Just By Looking at Him by Ryan O’Connell (7th June, Little Brown)
Ryan O’Connell is perhaps best known for his creation and starring role in the netflix series, Special. It is easy to speculate that his latest creative endeavour, is also partially autobiographical, as it centres a gay tv writer with cerebral palsey. O’connell assures us it is, in fact, a novel.
Just by looking at him is a novel about a disabled man living life, falling in and out of love, having a complicated relationship with family, and alcohol, and that seems like an almost radical premise for a fiction novel, because although it features disability, it is not the only part of the story.
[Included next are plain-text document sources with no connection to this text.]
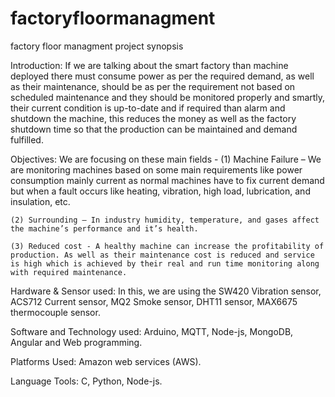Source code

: # factoryfloormanagment
factory floor managment project
synopsis

Introduction: If we are talking about the smart factory than machine deployed there must consume power as per the required demand, as well as their maintenance, should be as per the requirement not based on scheduled maintenance and they should be monitored properly and smartly, their current condition is up-to-date and if required than alarm and shutdown the machine, this reduces the money as well as the factory shutdown time so that the production can be maintained and demand fulfilled.

Objectives: We are focusing on these main fields -
	(1) Machine Failure – We are monitoring machines based on some main requirements like 	power consumption mainly                                        current as normal machines have to fix current demand but when a fault occurs like heating, vibration, high load, lubrication, and insulation, etc.

	(2) Surrounding – In industry humidity, temperature, and gases affect the machine’s performance and it’s health.

	(3) Reduced cost - A healthy machine can increase the profitability of production. As well as their maintenance cost is reduced and service is high which is achieved by their real and run time monitoring along with required maintenance.

Hardware & Sensor used: In this, we are using the SW420 Vibration sensor, ACS712 Current sensor, MQ2 Smoke sensor, DHT11 sensor, MAX6675 thermocouple sensor.

Software and Technology used: Arduino, MQTT, Node-js, MongoDB, Angular and Web programming.

Platforms Used: Amazon web services (AWS).

Language Tools: C, Python, Node-js.
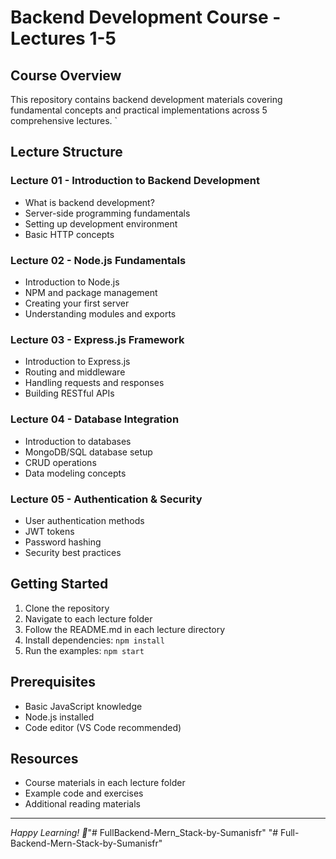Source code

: # Backend Development Course - Lectures 1-5

## Course Overview
This repository contains backend development materials covering fundamental concepts and practical implementations across 5 comprehensive lectures.
`
## Lecture Structure

### Lecture 01 - Introduction to Backend Development
- What is backend development?
- Server-side programming fundamentals
- Setting up development environment
- Basic HTTP concepts

### Lecture 02 - Node.js Fundamentals
- Introduction to Node.js
- NPM and package management
- Creating your first server
- Understanding modules and exports

### Lecture 03 - Express.js Framework
- Introduction to Express.js
- Routing and middleware
- Handling requests and responses
- Building RESTful APIs

### Lecture 04 - Database Integration
- Introduction to databases
- MongoDB/SQL database setup
- CRUD operations
- Data modeling concepts

### Lecture 05 - Authentication & Security
- User authentication methods
- JWT tokens
- Password hashing
- Security best practices

## Getting Started
1. Clone the repository
2. Navigate to each lecture folder
3. Follow the README.md in each lecture directory
4. Install dependencies: `npm install`
5. Run the examples: `npm start`

## Prerequisites
- Basic JavaScript knowledge
- Node.js installed
- Code editor (VS Code recommended)

## Resources
- Course materials in each lecture folder
- Example code and exercises
- Additional reading materials

---
*Happy Learning! 🚀*"# FullBackend-Mern_Stack-by-Sumanisfr" 
"# Full-Backend-Mern-Stack-by-Sumanisfr" 
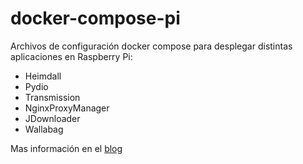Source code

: # docker-compose-pi
Archivos de configuración docker compose para desplegar distintas aplicaciones en Raspberry Pi:

* Heimdall
* Pydio
* Transmission
* NginxProxyManager
* JDownloader
* Wallabag

Mas información en el [blog](https://agente404.com/?p=2361)

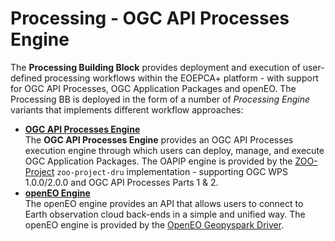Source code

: # Processing - OGC API Processes Engine

The **Processing Building Block** provides deployment and execution of user-defined processing workflows within the EOEPCA+ platform - with support for OGC API Processes, OGC Application Packages and openEO. The Processing BB is deployed in the form of a number of _Processing Engine_ variants that implements different workflow approaches:

* [**OGC API Processes Engine**](./oapip-engine.md)<br>
  The **OGC API Processes Engine** provides an OGC API Processes execution engine through which users can deploy, manage, and execute OGC Application Packages. The OAPIP engine is provided by the [ZOO-Project](https://zoo-project.github.io/docs/intro.html#what-is-zoo-project) `zoo-project-dru` implementation - supporting OGC WPS 1.0.0/2.0.0 and OGC API Processes Parts 1 & 2.
* [**openEO Engine**](./openeo-engine.md)<br>
  The openEO engine provides an API that allows users to connect to Earth observation cloud back-ends in a simple and unified way. The openEO engine is provided by the [OpenEO Geopyspark Driver](https://github.com/Open-EO/openeo-geopyspark-driver).
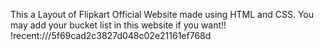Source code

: This a Layout of Flipkart Official Website made using HTML and CSS. You may add your bucket list in this website if you want!!
!recent:///5f69cad2c3827d048c02e21161ef768d
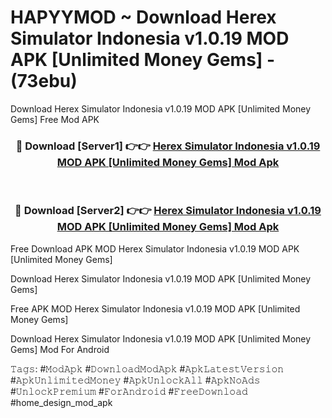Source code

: # HAPYYMOD ~ Download Herex Simulator Indonesia v1.0.19 MOD APK [Unlimited Money Gems] - (73ebu)
Download Herex Simulator Indonesia v1.0.19 MOD APK [Unlimited Money Gems] Free Mod APK

<div align="center">
<h3>🔴 Download [Server1] 👉👉 <a href="https://apk-comot.site?title=Herex_Simulator_Indonesia_v1.0.19_MOD_APK_[Unlimited_Money_Gems]">Herex Simulator Indonesia v1.0.19 MOD APK [Unlimited Money Gems] Mod Apk</a></h3><br>

<h3>🔴 Download [Server2] 👉👉 <a href="https://apk-comot.site?title=Herex_Simulator_Indonesia_v1.0.19_MOD_APK_[Unlimited_Money_Gems]">Herex Simulator Indonesia v1.0.19 MOD APK [Unlimited Money Gems] Mod Apk</a></h3>
</div>


Free Download APK MOD Herex Simulator Indonesia v1.0.19 MOD APK [Unlimited Money Gems]

Download Herex Simulator Indonesia v1.0.19 MOD APK [Unlimited Money Gems] 

Free APK MOD Herex Simulator Indonesia v1.0.19 MOD APK [Unlimited Money Gems] 

Download Herex Simulator Indonesia v1.0.19 MOD APK [Unlimited Money Gems] Mod For Android

𝚃𝚊𝚐𝚜: #𝙼𝚘𝚍𝙰𝚙𝚔 #𝙳𝚘𝚠𝚗𝚕𝚘𝚊𝚍𝙼𝚘𝚍𝙰𝚙𝚔 #𝙰𝚙𝚔𝙻𝚊𝚝𝚎𝚜𝚝𝚅𝚎𝚛𝚜𝚒𝚘𝚗 #𝙰𝚙𝚔𝚄𝚗𝚕𝚒𝚖𝚒𝚝𝚎𝚍𝙼𝚘𝚗𝚎𝚢 #𝙰𝚙𝚔𝚄𝚗𝚕𝚘𝚌𝚔𝙰𝚕𝚕 #𝙰𝚙𝚔𝙽𝚘𝙰𝚍𝚜 #𝚄𝚗𝚕𝚘𝚌𝚔𝙿𝚛𝚎𝚖𝚒𝚞𝚖 #𝙵𝚘𝚛𝙰𝚗𝚍𝚛𝚘𝚒𝚍 #𝙵𝚛𝚎𝚎𝙳𝚘𝚠𝚗𝚕𝚘𝚊𝚍 #home_design_mod_apk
For readers who love messy protagnaists like Raven Leilani’s Luster, and brilliant queer love like Bryan Washington’s Memorial.
Year of the Tiger: An Activist’s Life by Alice Wong (6th September, Penguin)
To come full circle, Alice Wong edited Disability Visibility, the book that sparked my love of disabled literature, is writing a memoir of her individual journey to becoming a disabled activist, from childhood to community organiser, it will uncover the ways Alice’s unique life has led her to become the powerhouse in the disability justice movement, that she is today.
It uses mixed media to incorporate graphics, photographs and original artwork commissioned for the book by disabled and Asian American creators, to form a scrapbook-like texture. Wong’s voice provides a much needed perspective into the often extremely white, disabled activism space.
It will be for readers of her previous anthology as well as those who have enjoyed experimental and creative nonfiction like Maggie Nelson’s Jane, and Carmen Maria Machado’s Dream House.